(Dataset excerpts)
↓

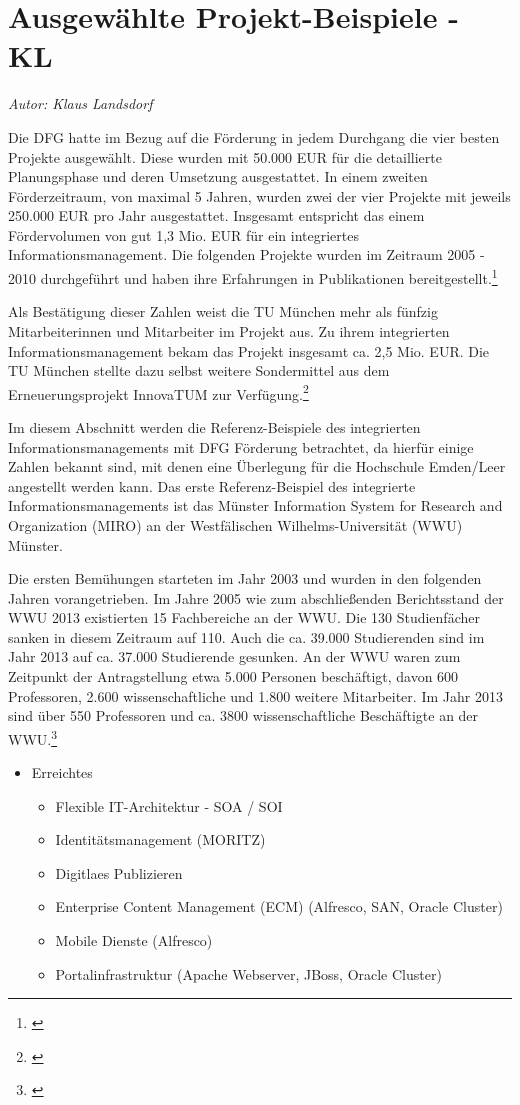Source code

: \section{Ausgewählte Projekt-Beispiele - KL}
\textit{Autor: Klaus Landsdorf}

\label{section_projekt_beispiele}
Die DFG hatte im Bezug auf die Förderung in jedem Durchgang die vier besten Projekte ausgewählt.
Diese wurden mit 50.000 EUR für die detaillierte Planungsphase und deren Umsetzung ausgestattet.
In einem zweiten Förderzeitraum, von maximal 5 Jahren, wurden zwei der vier Projekte mit jeweils 250.000 EUR pro Jahr ausgestattet.
Insgesamt entspricht das einem Fördervolumen von gut 1,3 Mio. EUR für ein integriertes Informationsmanagement.
Die folgenden Projekte wurden im Zeitraum 2005 - 2010 durchgeführt und haben ihre Erfahrungen in Publikationen bereitgestellt.\footnote{\cite{kerres_hochschulen_2005}}

Als Bestätigung dieser Zahlen weist die TU München mehr als fünfzig Mitarbeiterinnen und Mitarbeiter im Projekt aus. Zu ihrem integrierten Informationsmanagement bekam das Projekt insgesamt ca. 2,5 Mio. EUR. Die TU München stellte dazu selbst weitere Sondermittel aus dem Erneuerungsprojekt InnovaTUM zur Verfügung.\footnote{\cite{bode_informationsmanagement_2010}}

Im diesem Abschnitt werden die Referenz-Beispiele des integrierten Informationsmanagements mit DFG Förderung betrachtet, da hierfür einige Zahlen bekannt sind, mit denen eine
Überlegung für die Hochschule Emden/Leer angestellt werden kann. Das erste Referenz-Beispiel des integrierte Informationsmanagements ist das Münster Information System for Research and Organization (MIRO) an der Westfälischen Wilhelms-Universität (WWU) Münster.

Die ersten Bemühungen starteten im Jahr 2003 und wurden in den folgenden Jahren vorangetrieben. Im Jahre 2005 wie zum abschließenden Berichtsstand der WWU 2013 existierten 15 Fachbereiche an der WWU. Die 130 Studienfächer sanken in diesem Zeitraum auf 110. Auch die ca. 39.000 Studierenden sind im Jahr 2013 auf ca. 37.000 Studierende gesunken. An der WWU waren zum Zeitpunkt der Antragstellung etwa 5.000 Personen beschäftigt, davon 600 Professoren, 2.600 wissenschaftliche und 1.800 weitere Mitarbeiter. Im Jahr 2013 sind über 550 Professoren und ca. 3800 wissenschaftliche Beschäftigte an der WWU.\footnote{\cite{vogl_bericht_2013}}

\begin{itemize}
	\item Erreichtes
	\begin{itemize}
		\item Flexible IT-Architektur - SOA / SOI
		\item Identitätsmanagement (MORITZ)
		\item Digitlaes Publizieren
		\item Enterprise Content Management (ECM) (Alfresco, SAN, Oracle Cluster)
		\item Mobile Dienste (Alfresco)
		\item Portalinfrastruktur (Apache Webserver, JBoss, Oracle Cluster)
	\end{itemize}
\end{itemize}

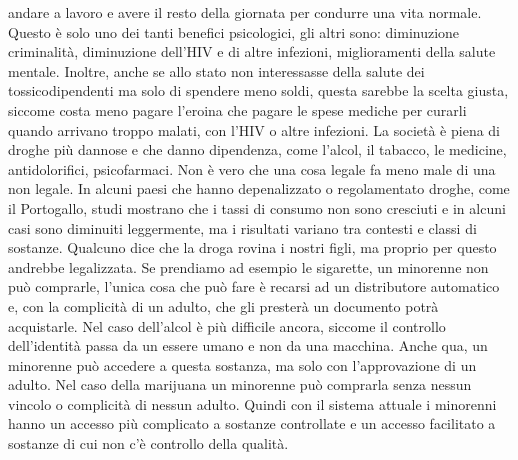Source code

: \documentclass[12pt]{book} %
\begin{document}
\begin{mdframed}[linewidth=1pt]
andare a lavoro e avere il resto della giornata per condurre una vita normale. Questo è solo uno dei tanti benefici
psicologici, gli altri sono: diminuzione criminalità, diminuzione dell'HIV e di altre infezioni,
miglioramenti della salute mentale. Inoltre, anche se allo stato non interessasse della salute dei tossicodipendenti ma
solo di spendere meno soldi, questa sarebbe la scelta giusta, siccome costa meno pagare l'eroina
che pagare le spese mediche per curarli quando arrivano troppo malati, con l'HIV o altre
infezioni. La società è piena di droghe più dannose e che danno dipendenza, come l'alcol, il
tabacco, le medicine, antidolorifici, psicofarmaci. Non è vero che una cosa legale fa meno male di una non legale.
In alcuni paesi che hanno depenalizzato o regolamentato droghe, come il Portogallo, studi mostrano che i tassi di consumo non sono cresciuti e in alcuni casi sono diminuiti leggermente, ma i risultati variano tra contesti e classi di sostanze. Qualcuno dice che
la droga rovina i nostri figli, ma proprio per questo andrebbe legalizzata. Se prendiamo ad esempio le sigarette, un
minorenne non può comprarle, l'unica cosa che può fare è recarsi ad un distributore automatico e,
con la complicità di un adulto, che gli presterà un documento potrà acquistarle. Nel caso
dell'alcol è più difficile ancora, siccome il controllo dell'identità passa da un essere umano e non da una macchina. Anche qua, un minorenne può accedere a questa sostanza, ma
solo con l'approvazione di un adulto. Nel caso della marijuana un minorenne può comprarla senza
nessun vincolo o complicità di nessun adulto. Quindi con il sistema attuale i minorenni hanno un accesso più complicato
a sostanze controllate e un accesso facilitato a sostanze di cui non c'è controllo della qualità.
\end{mdframed}
\end{document}
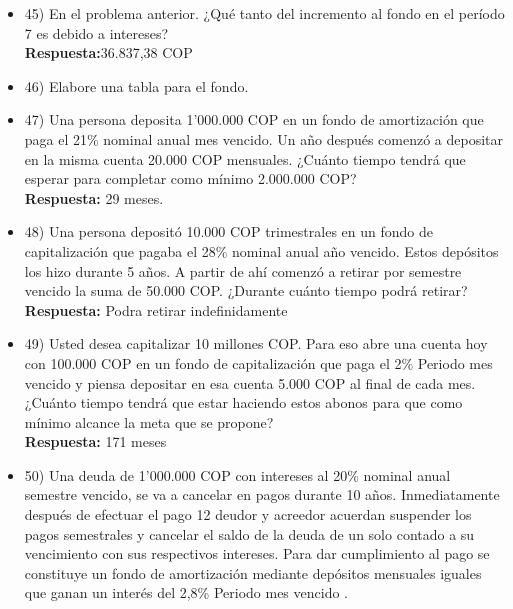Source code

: \begin{itemize}
       a.	calcular el costo trimestral de la deuda.\\
       b.	si en lugar de constituir el fondo de amortización se hace una amortización usando como cuota de amortización el costo trimestral de la deuda. ¿A qué tasa nominal capitalizable trimestralmente se estaría amortizando la deuda?\\
       \textbf{Respuestas:} a) 114.404,13 COP b) 41,89\%  nominal anual año vencido.
       \medskip

 \item 45) En el problema anterior. ¿Qué tanto del incremento al fondo en el período 7 es debido a intereses? \\
       \textbf{Respuesta:}36.837,38 COP
       \medskip

 \item 46) Elabore una tabla para el fondo.
       \medskip

 \item 47) Una persona deposita 1'000.000 COP en un fondo de amortización que paga el 21\% nominal anual mes vencido. Un año después comenzó a depositar en la misma cuenta 20.000 COP mensuales. ¿Cuánto tiempo tendrá que esperar para completar como mínimo 2.000.000 COP? \\
       \textbf{Respuesta:} 29 meses.
       \medskip

 \item 48) Una persona depositó 10.000 COP trimestrales en un fondo de capitalización que pagaba el 28\% nominal anual año vencido.  Estos depósitos los hizo durante 5 años. A partir de ahí comenzó a retirar por semestre vencido la suma de 50.000 COP. ¿Durante cuánto tiempo podrá retirar? \\
       \textbf{Respuesta:} Podra retirar indefinidamente
       \medskip

 \item 49) Usted desea capitalizar 10 millones COP. Para eso abre una cuenta hoy con 100.000 COP en un fondo de capitalización que paga el 2\% Periodo mes vencido y piensa depositar en esa cuenta 5.000 COP al final de cada mes. ¿Cuánto tiempo tendrá que estar haciendo estos abonos para que como mínimo alcance la meta que se propone? \\
       \textbf{Respuesta: }171 meses
       \medskip

 \item 50) Una deuda de 1'000.000 COP con intereses al 20\% nominal anual semestre vencido, se va a cancelar en pagos  durante 10 años. Inmediatamente después de efectuar el pago 12 deudor y acreedor acuerdan suspender los pagos semestrales y cancelar el saldo de la deuda de un solo contado a su vencimiento con sus respectivos intereses. Para dar cumplimiento al pago se constituye un fondo de amortización mediante depósitos mensuales iguales que ganan un interés del 2,8\% Periodo mes vencido . \\


\end{itemize}
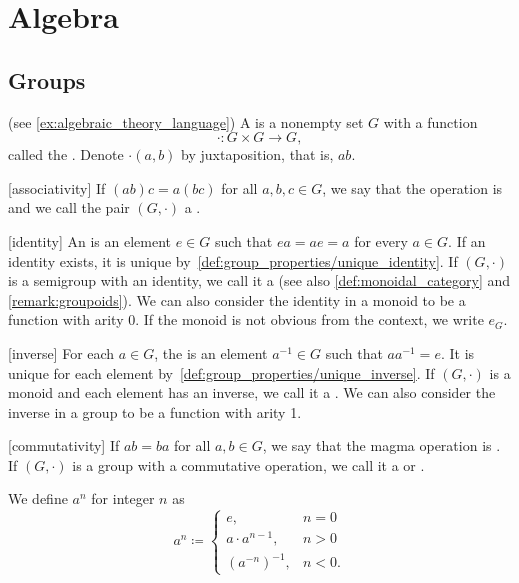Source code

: \section{Algebra}\label{sec:algebra}
\subsection{Groups}\label{subsec:groups}

\begin{definition}\label{def:magma}(see \cref{ex:algebraic_theory_language})
  A  is a nonempty set \( G \) with a function 
  \begin{equation*}
    \cdot: G \times G \to G,
  \end{equation*}
  called the . Denote \( \cdot(a, b) \) by juxtaposition, that is, \( ab \).

  \begin{description}
    [associativity] If \( (ab)c = a(bc) \) for all \( a, b, c \in G \), we say that the operation is  and we call the pair \( (G, \cdot) \) a .

    [identity] An  is an element \( e \in G \) such that \( ea = ae = a \) for every \( a \in G \). If an identity exists, it is unique by~\cref{def:group_properties/unique_identity}. If \( (G, \cdot) \) is a semigroup with an identity, we call it a  (see also \cref{def:monoidal_category} and \cref{remark:groupoids}). We can also consider the identity in a monoid to be a function with arity 0. If the monoid is not obvious from the context, we write \( e_G \).

    [inverse] For each \( a \in G \), the  is an element \( a^{-1} \in G \) such that \( aa^{-1} = e \). It is unique for each element by~\cref{def:group_properties/unique_inverse}. If \( (G, \cdot) \) is a monoid and each element has an inverse, we call it a . We can also consider the inverse in a group to be a function with arity 1.

    [commutativity] If \( ab = ba \) for all \( a, b \in G \), we say that the magma operation is . If \( (G, \cdot) \) is a group with a commutative operation, we call it a  or .
  \end{description}

  We define \( a^n \) for integer \( n \) as
  \begin{equation*}
    a^n \coloneqq \begin{cases}
      e, &n = 0 \\
      a \cdot a^{n-1}, &n > 0 \\
      (a^{-n})^{-1}, &n < 0.
    \end{cases}
  \end{equation*}


\end{definition}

↑

▸ What the task requires: Look through the records and count each line that holds "alcol". Write only the total.

▸ Answer to this exercise: 2